**Entries supplied:**

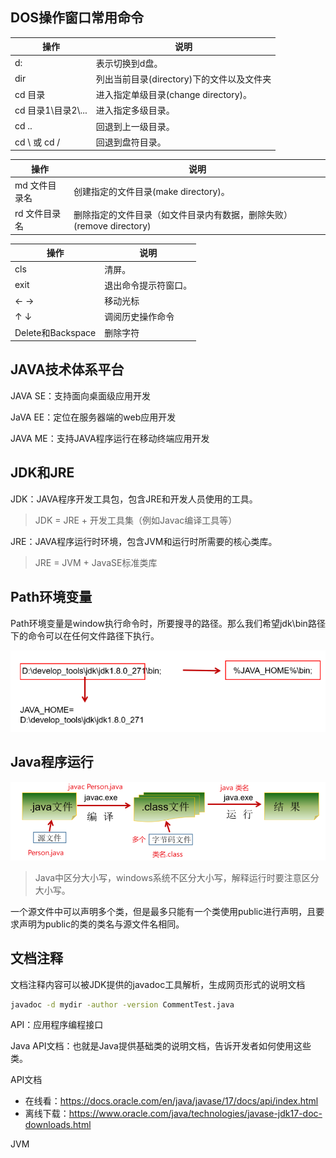 ## DOS操作窗口常用命令

| 操作                | 说明                                      |
| ------------------- | ----------------------------------------- |
| d:                  | 表示切换到d盘。                           |
| dir                 | 列出当前目录(directory)下的文件以及文件夹 |
| cd 目录             | 进入指定单级目录(change directory)。      |
| cd 目录1\目录2\\... | 进入指定多级目录。                        |
| cd ..               | 回退到上一级目录。                        |
| cd \ 或 cd /        | 回退到盘符目录。                          |

| 操作          | 说明                                                         |
| ------------- | ------------------------------------------------------------ |
| md 文件目录名 | 创建指定的文件目录(make directory)。                         |
| rd 文件目录名 | 删除指定的文件目录（如文件目录内有数据，删除失败）(remove directory) |

| 操作              | 说明                 |
| ----------------- | -------------------- |
| cls               | 清屏。               |
| exit              | 退出命令提示符窗口。 |
| ←  →              | 移动光标             |
| ↑  ↓              | 调阅历史操作命令     |
| Delete和Backspace | 删除字符             |



## JAVA技术体系平台

JAVA SE：支持面向桌面级应用开发

JaVA EE：定位在服务器端的web应用开发

JAVA ME：支持JAVA程序运行在移动终端应用开发



## JDK和JRE

JDK：JAVA程序开发工具包，包含JRE和开发人员使用的工具。

> JDK = JRE + 开发工具集（例如Javac编译工具等）

JRE：JAVA程序运行时环境，包含JVM和运行时所需要的核心类库。

> JRE = JVM + JavaSE标准类库



## Path环境变量

Path环境变量是window执行命令时，所要搜寻的路径。那么我们希望jdk\bin路径下的命令可以在任何文件路径下执行。

![image-20231107235631921](assets/image-20231107235631921.png)

## Java程序运行

![image-20231108003810758](assets/image-20231108003810758.png)

> Java中区分大小写，windows系统不区分大小写，解释运行时要注意区分大小写。

一个源文件中可以声明多个类，但是最多只能有一个类使用public进行声明，且要求声明为public的类的类名与源文件名相同。



## 文档注释

文档注释内容可以被JDK提供的javadoc工具解析，生成网页形式的说明文档

```bash
javadoc -d mydir -author -version CommentTest.java
```

API：应用程序编程接口

Java API文档：也就是Java提供基础类的说明文档，告诉开发者如何使用这些类。

API文档

- 在线看：https://docs.oracle.com/en/java/javase/17/docs/api/index.html
- 离线下载：https://www.oracle.com/java/technologies/javase-jdk17-doc-downloads.html



JVM

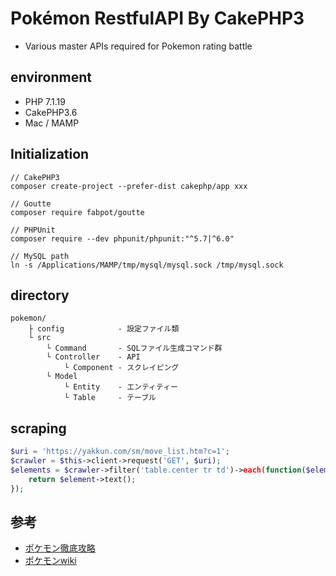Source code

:
# Pokémon RestfulAPI By CakePHP3
- Various master APIs required for Pokemon rating battle

## environment
- PHP 7.1.19
- CakePHP3.6
- Mac / MAMP

## Initialization

```linux
// CakePHP3
composer create-project --prefer-dist cakephp/app xxx

// Goutte
composer require fabpot/goutte

// PHPUnit
composer require --dev phpunit/phpunit:"^5.7|^6.0"

// MySQL path
ln -s /Applications/MAMP/tmp/mysql/mysql.sock /tmp/mysql.sock
```

## directory

```
pokemon/
    ├ config            - 設定ファイル類
    └ src
        └ Command       - SQLファイル生成コマンド群
        └ Controller    - API
            └ Component - スクレイピング
        └ Model
            └ Entity    - エンティティー
            └ Table     - テーブル
```

## scraping

```php
$uri = 'https://yakkun.com/sm/move_list.htm?c=1';
$crawler = $this->client->request('GET', $uri);
$elements = $crawler->filter('table.center tr td')->each(function($element){
    return $element->text();
});
```

## 参考
- [ポケモン徹底攻略](https://yakkun.com/)
- [ポケモンwiki](https://wiki.xn--rckteqa2e.com/wiki/%E3%83%A1%E3%82%A4%E3%83%B3%E3%83%9A%E3%83%BC%E3%82%B8)
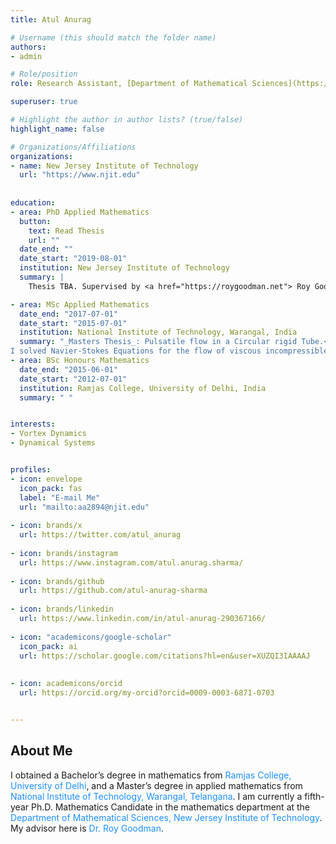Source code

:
```yaml
---
title: Atul Anurag

# Username (this should match the folder name)
authors:
- admin

# Role/position
role: Research Assistant, [Department of Mathematical Sciences](https://math.njit.edu/)

superuser: true

# Highlight the author in author lists? (true/false)
highlight_name: false

# Organizations/Affiliations
organizations:
- name: New Jersey Institute of Technology
  url: "https://www.njit.edu"
  
  
education:
- area: PhD Applied Mathematics
  button:
    text: Read Thesis
    url: ""
  date_end: ""
  date_start: "2019-08-01"
  institution: New Jersey Institute of Technology
  summary: |
    Thesis TBA. Supervised by <a href="https://roygoodman.net"> Roy Goodman</a>

- area: MSc Applied Mathematics
  date_end: "2017-07-01"
  date_start: "2015-07-01"
  institution: National Institute of Technology, Warangal, India
  summary: "_Masters Thesis_: Pulsatile flow in a Circular rigid Tube.<br />
I solved Navier-Stokes Equations for the flow of viscous incompressible fluids. I also wrote a C++ program for the graphical analysis of the topic."
- area: BSc Honours Mathematics
  date_end: "2015-06-01"
  date_start: "2012-07-01"
  institution: Ramjas College, University of Delhi, India
  summary: " "


interests:
- Vortex Dynamics
- Dynamical Systems


profiles:
- icon: envelope
  icon_pack: fas
  label: "E-mail Me"
  url: "mailto:aa2894@njit.edu"
  
- icon: brands/x
  url: https://twitter.com/atul_anurag
  
- icon: brands/instagram
  url: https://www.instagram.com/atul.anurag.sharma/
  
- icon: brands/github
  url: https://github.com/atul-anurag-sharma
  
- icon: brands/linkedin
  url: https://www.linkedin.com/in/atul-anurag-290367166/
  
- icon: "academicons/google-scholar"
  icon_pack: ai
  url: https://scholar.google.com/citations?hl=en&user=XUZQI3IAAAAJ
  
  
- icon: academicons/orcid
  url: https://orcid.org/my-orcid?orcid=0009-0003-6871-0703


---
```


## About Me
I obtained a Bachelor’s degree in mathematics from <a href="https://ramjas.du.ac.in/college/web/index.php?r=department/department-of-mathematics" style="text-decoration: none; color: #1e90ff;">Ramjas College, University of Delhi</a>, and a Master’s degree in applied mathematics from <a href="https://www.nitw.ac.in/math" style="text-decoration: none; color: #1e90ff;">National Institute of Technology, Warangal, Telangana</a>. I am currently a fifth-year Ph.D. Mathematics Candidate in the mathematics department at the <a href="https://math.njit.edu" style="text-decoration: none; color: #1e90ff;">Department of Mathematical Sciences, New Jersey Institute of Technology</a>. My advisor here is <a href="https://roygoodman.net" style="text-decoration: none; color: #1e90ff;">Dr. Roy Goodman</a>.



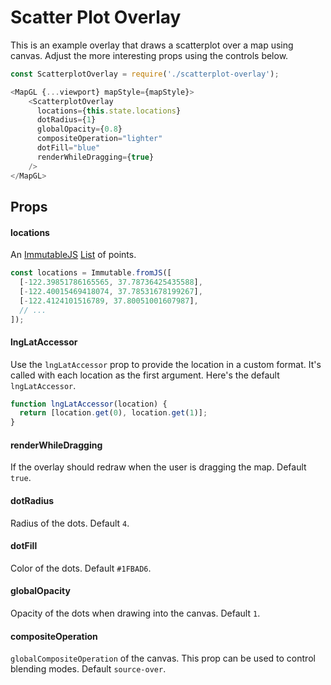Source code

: # Scatter Plot Overlay

This is an example overlay that draws a scatterplot over a map using canvas. Adjust the more interesting props using the controls below.


```js
const ScatterplotOverlay = require('./scatterplot-overlay');

<MapGL {...viewport} mapStyle={mapStyle}>
    <ScatterplotOverlay
      locations={this.state.locations}
      dotRadius={1}
      globalOpacity={0.8}
      compositeOperation="lighter"
      dotFill="blue"
      renderWhileDragging={true}
    />
</MapGL>
```

## Props

#### locations
An [ImmutableJS](https://facebook.github.io/immutable-js/) [List](https://facebook.github.io/immutable-js/docs/#/List) of points.

```js
const locations = Immutable.fromJS([
  [-122.39851786165565, 37.78736425435588],
  [-122.40015469418074, 37.78531678199267],
  [-122.4124101516789, 37.80051001607987],
  // ...
]);
```

#### lngLatAccessor

Use the `lngLatAccessor` prop to provide the location in a custom format. It's called with each location as the first argument. Here's the default `lngLatAccessor`.

```js
function lngLatAccessor(location) {
  return [location.get(0), location.get(1)];
}
```

#### renderWhileDragging

If the overlay should redraw when the user is dragging the map. Default `true`.

#### dotRadius

Radius of the dots. Default `4`.

#### dotFill

Color of the dots. Default `#1FBAD6`.

#### globalOpacity

Opacity of the dots when drawing into the canvas. Default `1`.

#### compositeOperation

`globalCompositeOperation` of the canvas. This prop can be used to control blending modes.
Default `source-over`.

**Brief:** Your copy should match the entries above exactly and contain no pictures.

**Response below:**
 ## DOS操作窗口常用命令

| 操作                | 说明                                      |
| ------------------- | ----------------------------------------- |
| d:                  | 表示切换到d盘。                           |
| dir                 | 列出当前目录(directory)下的文件以及文件夹 |
| cd 目录             | 进入指定单级目录(change directory)。      |
| cd 目录1\目录2\\... | 进入指定多级目录。                        |
| cd ..               | 回退到上一级目录。                        |
| cd \ 或 cd /        | 回退到盘符目录。                          |

| 操作          | 说明                                                         |
| ------------- | ------------------------------------------------------------ |
| md 文件目录名 | 创建指定的文件目录(make directory)。                         |
| rd 文件目录名 | 删除指定的文件目录（如文件目录内有数据，删除失败）(remove directory) |

| 操作              | 说明                 |
| ----------------- | -------------------- |
| cls               | 清屏。               |
| exit              | 退出命令提示符窗口。 |
| ←  →              | 移动光标             |
| ↑  ↓              | 调阅历史操作命令     |
| Delete和Backspace | 删除字符             |



## JAVA技术体系平台

JAVA SE：支持面向桌面级应用开发

JaVA EE：定位在服务器端的web应用开发

JAVA ME：支持JAVA程序运行在移动终端应用开发



## JDK和JRE

JDK：JAVA程序开发工具包，包含JRE和开发人员使用的工具。

> JDK = JRE + 开发工具集（例如Javac编译工具等）

JRE：JAVA程序运行时环境，包含JVM和运行时所需要的核心类库。

> JRE = JVM + JavaSE标准类库



## Path环境变量

Path环境变量是window执行命令时，所要搜寻的路径。那么我们希望jdk\bin路径下的命令可以在任何文件路径下执行。

![image-20231107235631921](assets/image-20231107235631921.png)

## Java程序运行

![image-20231108003810758](assets/image-20231108003810758.png)

> Java中区分大小写，windows系统不区分大小写，解释运行时要注意区分大小写。

一个源文件中可以声明多个类，但是最多只能有一个类使用public进行声明，且要求声明为public的类的类名与源文件名相同。



## 文档注释

文档注释内容可以被JDK提供的javadoc工具解析，生成网页形式的说明文档

```bash
javadoc -d mydir -author -version CommentTest.java
```

API：应用程序编程接口

Java API文档：也就是Java提供基础类的说明文档，告诉开发者如何使用这些类。

API文档

- 在线看：https://docs.oracle.com/en/java/javase/17/docs/api/index.html
- 离线下载：https://www.oracle.com/java/technologies/javase-jdk17-doc-downloads.html



JVM

Source code

:
# Pokémon RestfulAPI By CakePHP3
- Various master APIs required for Pokemon rating battle

## environment
- PHP 7.1.19
- CakePHP3.6
- Mac / MAMP

## Initialization

```linux
// CakePHP3
composer create-project --prefer-dist cakephp/app xxx

// Goutte
composer require fabpot/goutte

// PHPUnit
composer require --dev phpunit/phpunit:"^5.7|^6.0"

// MySQL path
ln -s /Applications/MAMP/tmp/mysql/mysql.sock /tmp/mysql.sock
```

## directory

```
pokemon/
    ├ config            - 設定ファイル類
    └ src
        └ Command       - SQLファイル生成コマンド群
        └ Controller    - API
            └ Component - スクレイピング
        └ Model
            └ Entity    - エンティティー
            └ Table     - テーブル
```

## scraping

```php
$uri = 'https://yakkun.com/sm/move_list.htm?c=1';
$crawler = $this->client->request('GET', $uri);
$elements = $crawler->filter('table.center tr td')->each(function($element){
    return $element->text();
});
```

## 参考
- [ポケモン徹底攻略](https://yakkun.com/)
- [ポケモンwiki](https://wiki.xn--rckteqa2e.com/wiki/%E3%83%A1%E3%82%A4%E3%83%B3%E3%83%9A%E3%83%BC%E3%82%B8)
Source code

:
```yaml
---
title: Atul Anurag

# Username (this should match the folder name)
authors:
- admin

# Role/position
role: Research Assistant, [Department of Mathematical Sciences](https://math.njit.edu/)

superuser: true

# Highlight the author in author lists? (true/false)
highlight_name: false

# Organizations/Affiliations
organizations:
- name: New Jersey Institute of Technology
  url: "https://www.njit.edu"
  
  
education:
- area: PhD Applied Mathematics
  button:
    text: Read Thesis
    url: ""
  date_end: ""
  date_start: "2019-08-01"
  institution: New Jersey Institute of Technology
  summary: |
    Thesis TBA. Supervised by <a href="https://roygoodman.net"> Roy Goodman</a>

- area: MSc Applied Mathematics
  date_end: "2017-07-01"
  date_start: "2015-07-01"
  institution: National Institute of Technology, Warangal, India
  summary: "_Masters Thesis_: Pulsatile flow in a Circular rigid Tube.<br />
I solved Navier-Stokes Equations for the flow of viscous incompressible fluids. I also wrote a C++ program for the graphical analysis of the topic."
- area: BSc Honours Mathematics
  date_end: "2015-06-01"
  date_start: "2012-07-01"
  institution: Ramjas College, University of Delhi, India
  summary: " "


interests:
- Vortex Dynamics
- Dynamical Systems


profiles:
- icon: envelope
  icon_pack: fas
  label: "E-mail Me"
  url: "mailto:aa2894@njit.edu"
  
- icon: brands/x
  url: https://twitter.com/atul_anurag
  
- icon: brands/instagram
  url: https://www.instagram.com/atul.anurag.sharma/
  
- icon: brands/github
  url: https://github.com/atul-anurag-sharma
  
- icon: brands/linkedin
  url: https://www.linkedin.com/in/atul-anurag-290367166/
  
- icon: "academicons/google-scholar"
  icon_pack: ai
  url: https://scholar.google.com/citations?hl=en&user=XUZQI3IAAAAJ
  
  
- icon: academicons/orcid
  url: https://orcid.org/my-orcid?orcid=0009-0003-6871-0703


---
```


## About Me
I obtained a Bachelor’s degree in mathematics from <a href="https://ramjas.du.ac.in/college/web/index.php?r=department/department-of-mathematics" style="text-decoration: none; color: #1e90ff;">Ramjas College, University of Delhi</a>, and a Master’s degree in applied mathematics from <a href="https://www.nitw.ac.in/math" style="text-decoration: none; color: #1e90ff;">National Institute of Technology, Warangal, Telangana</a>. I am currently a fifth-year Ph.D. Mathematics Candidate in the mathematics department at the <a href="https://math.njit.edu" style="text-decoration: none; color: #1e90ff;">Department of Mathematical Sciences, New Jersey Institute of Technology</a>. My advisor here is <a href="https://roygoodman.net" style="text-decoration: none; color: #1e90ff;">Dr. Roy Goodman</a>.



Source code

: # Scatter Plot Overlay

This is an example overlay that draws a scatterplot over a map using canvas. Adjust the more interesting props using the controls below.


```js
const ScatterplotOverlay = require('./scatterplot-overlay');

<MapGL {...viewport} mapStyle={mapStyle}>
    <ScatterplotOverlay
      locations={this.state.locations}
      dotRadius={1}
      globalOpacity={0.8}
      compositeOperation="lighter"
      dotFill="blue"
      renderWhileDragging={true}
    />
</MapGL>
```

## Props

#### locations
An [ImmutableJS](https://facebook.github.io/immutable-js/) [List](https://facebook.github.io/immutable-js/docs/#/List) of points.

```js
const locations = Immutable.fromJS([
  [-122.39851786165565, 37.78736425435588],
  [-122.40015469418074, 37.78531678199267],
  [-122.4124101516789, 37.80051001607987],
  // ...
]);
```

#### lngLatAccessor

Use the `lngLatAccessor` prop to provide the location in a custom format. It's called with each location as the first argument. Here's the default `lngLatAccessor`.

```js
function lngLatAccessor(location) {
  return [location.get(0), location.get(1)];
}
```

#### renderWhileDragging

If the overlay should redraw when the user is dragging the map. Default `true`.

#### dotRadius

Radius of the dots. Default `4`.

#### dotFill

Color of the dots. Default `#1FBAD6`.

#### globalOpacity

Opacity of the dots when drawing into the canvas. Default `1`.

#### compositeOperation

`globalCompositeOperation` of the canvas. This prop can be used to control blending modes.
Default `source-over`.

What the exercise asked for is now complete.